Rombongan wartawan media LiputanIndonesiaNews.Com sedang melakukan diskusi ringan soal seputar dunia malam di Cafe Duo Kembar, Dodoku Ali, Salero, Ternate, Maluku Utara, Sabtu (14/9/2019). (FOTO: RUDI/LINDO)

TERNATE, LINDO - Malam semakin larut, cuaca diluar sana semakin menambah dingin, karena angin malam kian menit makin kencang, seakan-akan mau menembus pori-pori yang makin kriput ini.

Suasana alunan musik di cafe duo kembar di Salero, Ternate, makin mengasikan. Lagu-lagu memory era 80an makin menyentuh isi hati ini, seakan-akan masa lampau akan kembali lagi karena terinspirasi dengan nada-nada lagu yang dibawah para tamu di cafe itu.

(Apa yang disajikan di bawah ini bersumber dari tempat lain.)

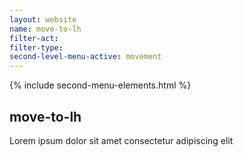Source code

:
 ```yaml
---
layout: website
name: move-to-lh 
filter-act: 
filter-type: 
second-level-menu-active: movement
---
```


{% include second-menu-elements.html %}

<main class="page-content">
  <div class="text-container">
    <h2>move-to-lh</h2>
    <p>Lorem ipsum dolor sit amet consectetur adipiscing elit</p>
  </div>
</main>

Waktu makin larut, suasana dicafe tersebut makin menjadi hangat, walaupun diluar sana dingin malam makin menggerogoti tubuh ini, namun hal itu tidak menjadi halangan untuk bercanda gurau terhadap rekan-rekan dari media ini.

Salah satu rekan kami yang bernama Imelda Tude mampu menjawab tantangan itu. Dia mampu mencairkan suasana dengan menampilkan suara emasnya untuk membawa 2 lagu yaitu lagu-lagu era 80an dan lagu-lagu masa kini yang masuk dalam kategori yang paling terpopuler.

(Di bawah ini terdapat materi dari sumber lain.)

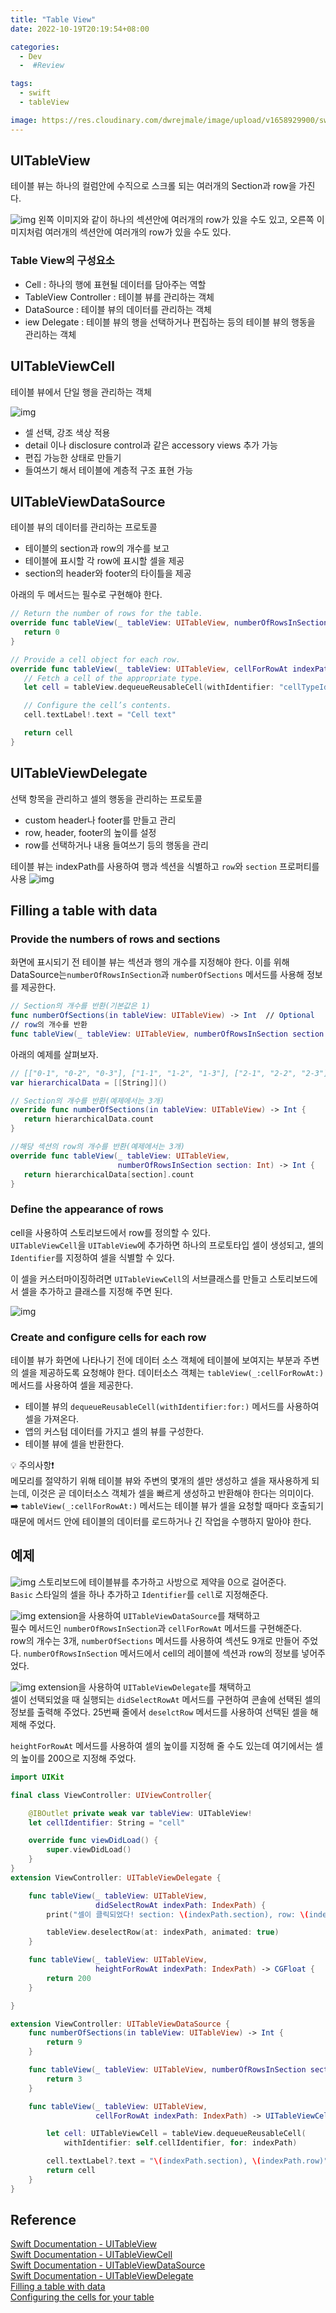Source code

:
 ```yaml
---
title: "Table View"
date: 2022-10-19T20:19:54+08:00

categories:
  - Dev
  -  #Review

tags:
  - swift
  - tableView

image: https://res.cloudinary.com/dwrejmale/image/upload/v1658929900/swift_dpaoqx.png #the-creative-exchange-d2zvqp3fpro-unsplash.jpg
---
```


## UITableView

테이블 뷰는 하나의 컬럼안에 수직으로 스크롤 되는 여러개의 Section과 row을 가진다.

![img](post/swift/221019-1.png)
왼쪽 이미지와 같이 하나의 섹션안에 여러개의 row가 있을 수도 있고, 오른쪽 이미지처럼 여러개의 섹션안에 여러개의 row가 있을 수도 있다.

### Table View의 구성요소

- Cell : 하나의 행에 표현될 데이터를 담아주는 역할
- TableView Controller : 테이블 뷰를 관리하는 객체
- DataSource : 테이블 뷰의 데이터를 관리하는 객체
- iew Delegate : 테이블 뷰의 행을 선택하거나 편집하는 등의 테이블 뷰의 행동을 관리하는 객체

## UITableViewCell

테이블 뷰에서 단일 행을 관리하는 객체

![img](post/swift/221019-2.png)

- 셀 선택, 강조 색상 적용
- detail 이나 disclosure control과 같은 accessory views 추가 가능
- 편집 가능한 상태로 만들기
- 들여쓰기 해서 테이블에 계층적 구조 표현 가능

## UITableViewDataSource

테이블 뷰의 데이터를 관리하는 프로토콜

- 테이블의 section과 row의 개수를 보고
- 테이블에 표시할 각 row에 표시할 셀을 제공
- section의 header와 footer의 타이틀을 제공

아래의 두 메서드는 필수로 구현해야 한다.

```swift
// Return the number of rows for the table.
override func tableView(_ tableView: UITableView, numberOfRowsInSection section: Int) -> Int {
   return 0
}

// Provide a cell object for each row.
override func tableView(_ tableView: UITableView, cellForRowAt indexPath: IndexPath) -> UITableViewCell {
   // Fetch a cell of the appropriate type.
   let cell = tableView.dequeueReusableCell(withIdentifier: "cellTypeIdentifier", for: indexPath)

   // Configure the cell’s contents.
   cell.textLabel!.text = "Cell text"

   return cell
}
```

## UITableViewDelegate

선택 항목을 관리하고 셀의 행동을 관리하는 프로토콜

- custom header나 footer를 만들고 관리
- row, header, footer의 높이를 설정
- row를 선택하거나 내용 들여쓰기 등의 행동을 관리

테이블 뷰는 indexPath를 사용하여 행과 섹션을 식별하고 `row`와 `section` 프로퍼티를 사용
![img](post/swift/221019-3.png)

## Filling a table with data

### Provide the numbers of rows and sections

화면에 표시되기 전 테이블 뷰는 섹션과 행의 개수를 지정해야 한다. 이를 위해 DataSource는`numberOfRowsInSection`과 `numberOfSections` 메서드를 사용해 정보를 제공한다.

```swift
// Section의 개수를 반환(기본값은 1)
func numberOfSections(in tableView: UITableView) -> Int  // Optional
// row의 개수를 반환
func tableView(_ tableView: UITableView, numberOfRowsInSection section: Int) -> Int
```

아래의 예제를 살펴보자.

```swift
// [["0-1", "0-2", "0-3"], ["1-1", "1-2", "1-3"], ["2-1", "2-2", "2-3"]]과 같은 형태의 데이터를 가지고 있다고 가정
var hierarchicalData = [[String]]()

// Section의 개수를 반환(예제에서는 3개)
override func numberOfSections(in tableView: UITableView) -> Int {
   return hierarchicalData.count
}

//해당 섹션의 row의 개수를 반환(예제에서는 3개)
override func tableView(_ tableView: UITableView,
                        numberOfRowsInSection section: Int) -> Int {
   return hierarchicalData[section].count
}
```

### Define the appearance of rows

cell을 사용하여 스토리보드에서 row를 정의할 수 있다.  
`UITableViewCell`을 `UITableView`에 추가하면 하나의 프로토타입 셀이 생성되고, 셀의 `Identifier`를 지정하여 셀을 식별할 수 있다.

이 셀을 커스터마이징하려면 `UITableViewCell`의 서브클래스를 만들고 스토리보드에서 셀을 추가하고 클래스를 지정해 주면 된다.

![img](post/swift/221019-4.png)

### Create and configure cells for each row

테이블 뷰가 화면에 나타나기 전에 데이터 소스 객체에 테이블에 보여지는 부분과 주변의 셀을 제공하도록 요청해야 한다.
데이터소스 객체는 `tableView(_:cellForRowAt:)` 메서드를 사용하여 셀을 제공한다.

- 테이블 뷰의 `dequeueReusableCell(withIdentifier:for:)` 메서드를 사용하여 셀을 가져온다.
- 앱의 커스텀 데이터를 가지고 셀의 뷰를 구성한다.
- 테이블 뷰에 셀을 반환한다.

💡 주의사항❗️  
메모리를 절약하기 위해 테이블 뷰와 주변의 몇개의 셀만 생성하고 셀을 재사용하게 되는데, 이것은 곧 데이터소스 객체가 셀을 빠르게 생성하고 반환해야 한다는 의미이다.  
➡️ `tableView(_:cellForRowAt:)` 메서드는 테이블 뷰가 셀을 요청할 때마다 호출되기 때문에 메서드 안에 테이블의 데이터를 로드하거나 긴 작업을 수행하지 말아야 한다.

## 예제

![img](post/swift/221019-5.png)
스토리보드에 테이블뷰를 추가하고 사방으로 제약을 0으로 걸어준다.  
`Basic` 스타일의 셀을 하나 추가하고 `Identifier`를 `cell`로 지정해준다.

![img](post/swift/221019-6.png)
extension을 사용하여 `UITableViewDataSource`를 채택하고  
필수 메서드인 `numberOfRowsInSection`과 `cellForRowAt` 메서드를 구현해준다.  
row의 개수는 3개, `numberOfSections` 메서드를 사용하여 섹션도 9개로 만들어 주었다.
`numberOfRowsInSection` 메서드에서 cell의 레이블에 섹션과 row의 정보를 넣어주었다.

![img](post/swift/221019-7.png)
extension을 사용하여 `UITableViewDelegate`를 채택하고  
셀이 선택되었을 때 실행되는 `didSelectRowAt` 메서드를 구현하여 콘솔에 선택된 셀의 정보를 출력해 주었다.
25번째 줄에서 `deselctRow` 메서드를 사용하여 선택된 셀을 해제해 주었다.

`heightForRowAt` 메서드를 사용하여 셀의 높이를 지정해 줄 수도 있는데 여기에서는 셀의 높이를 200으로 지정해 주었다.

```swift
import UIKit

final class ViewController: UIViewController{

    @IBOutlet private weak var tableView: UITableView!
    let cellIdentifier: String = "cell"

    override func viewDidLoad() {
        super.viewDidLoad()
    }
}
extension ViewController: UITableViewDelegate {

    func tableView(_ tableView: UITableView,
                   didSelectRowAt indexPath: IndexPath) {
        print("셀이 클릭되었다! section: \(indexPath.section), row: \(indexPath.row)")

        tableView.deselectRow(at: indexPath, animated: true)
    }

    func tableView(_ tableView: UITableView,
                   heightForRowAt indexPath: IndexPath) -> CGFloat {
        return 200
    }

}

extension ViewController: UITableViewDataSource {
    func numberOfSections(in tableView: UITableView) -> Int {
        return 9
    }

    func tableView(_ tableView: UITableView, numberOfRowsInSection section: Int) -> Int {
        return 3
    }

    func tableView(_ tableView: UITableView,
                   cellForRowAt indexPath: IndexPath) -> UITableViewCell {

        let cell: UITableViewCell = tableView.dequeueReusableCell(
            withIdentifier: self.cellIdentifier, for: indexPath)

        cell.textLabel?.text = "\(indexPath.section), \(indexPath.row)"
        return cell
    }
}
```

## Reference

[Swift Documentation - UITableView](https://developer.apple.com/documentation/uikit/uitableview)  
[Swift Documentation - UITableViewCell](https://developer.apple.com/documentation/uikit/uitableviewcell)  
[Swift Documentation - UITableViewDataSource](https://developer.apple.com/documentation/uikit/uitableviewdatasource)  
[Swift Documentation - UITableViewDelegate](https://developer.apple.com/documentation/uikit/uitableviewdelegate)  
[Filling a table with data](https://developer.apple.com/documentation/uikit/views_and_controls/table_views/filling_a_table_with_data)  
[Configuring the cells for your table](https://developer.apple.com/documentation/uikit/views_and_controls/table_views/configuring_the_cells_for_your_table)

Beberapa rekan-rekan dari media yang sama juga ikut nimbrung peduli dengan suara emasnya Imelda. Mereka terasa terhibur dan membeerikan aplos berkali-kali pada suara emas Imelda.

Tidak ada pembahasan khusus dalam kongkoi (ngobrol santai) itu, yang ada hanyalah sebuah pertemuan biasa yang disebut dengan ngopi bareng dan ingin menenangkan pikiran yang fress.

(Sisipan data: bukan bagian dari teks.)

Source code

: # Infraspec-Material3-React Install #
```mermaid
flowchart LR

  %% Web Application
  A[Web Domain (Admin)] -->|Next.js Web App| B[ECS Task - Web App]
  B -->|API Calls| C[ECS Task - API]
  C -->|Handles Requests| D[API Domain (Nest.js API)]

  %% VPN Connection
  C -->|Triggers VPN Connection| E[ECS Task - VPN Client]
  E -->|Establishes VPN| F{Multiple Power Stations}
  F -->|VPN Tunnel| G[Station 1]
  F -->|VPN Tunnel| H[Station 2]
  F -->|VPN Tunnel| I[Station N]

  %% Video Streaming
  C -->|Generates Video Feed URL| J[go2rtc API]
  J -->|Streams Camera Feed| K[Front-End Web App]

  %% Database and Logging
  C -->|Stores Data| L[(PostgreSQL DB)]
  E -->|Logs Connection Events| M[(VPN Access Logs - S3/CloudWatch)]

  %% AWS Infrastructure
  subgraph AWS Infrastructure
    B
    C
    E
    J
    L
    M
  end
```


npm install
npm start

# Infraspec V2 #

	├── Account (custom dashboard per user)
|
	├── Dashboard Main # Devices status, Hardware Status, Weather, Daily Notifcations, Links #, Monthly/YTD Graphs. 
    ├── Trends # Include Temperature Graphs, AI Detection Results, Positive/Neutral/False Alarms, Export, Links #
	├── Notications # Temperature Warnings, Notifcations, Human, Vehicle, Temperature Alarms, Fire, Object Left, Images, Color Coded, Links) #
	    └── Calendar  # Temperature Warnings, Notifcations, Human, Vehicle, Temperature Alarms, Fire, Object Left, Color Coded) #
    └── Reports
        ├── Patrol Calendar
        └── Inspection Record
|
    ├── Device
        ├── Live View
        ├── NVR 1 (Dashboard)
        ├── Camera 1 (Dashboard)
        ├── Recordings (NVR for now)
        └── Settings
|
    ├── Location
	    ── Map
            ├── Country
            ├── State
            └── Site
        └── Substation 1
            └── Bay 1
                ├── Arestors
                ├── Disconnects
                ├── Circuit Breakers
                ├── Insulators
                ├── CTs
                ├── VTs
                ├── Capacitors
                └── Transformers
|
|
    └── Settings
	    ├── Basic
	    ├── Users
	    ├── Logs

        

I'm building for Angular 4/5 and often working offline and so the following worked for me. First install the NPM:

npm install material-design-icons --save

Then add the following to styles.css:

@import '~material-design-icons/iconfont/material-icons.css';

Diberbagai sudut meja dalam cafe itu juga di manfaatkan untuk para tamu duduk-duduk sambil bercengkrama sambil bergurau.

Sedangkan dipojok lain masih di cafe yang sama juga dimanfaatkan oleh tamu lain untuk bermain domimo sambil mencicipi seneg ringan seperti gorengan pisang dan kentang goreng.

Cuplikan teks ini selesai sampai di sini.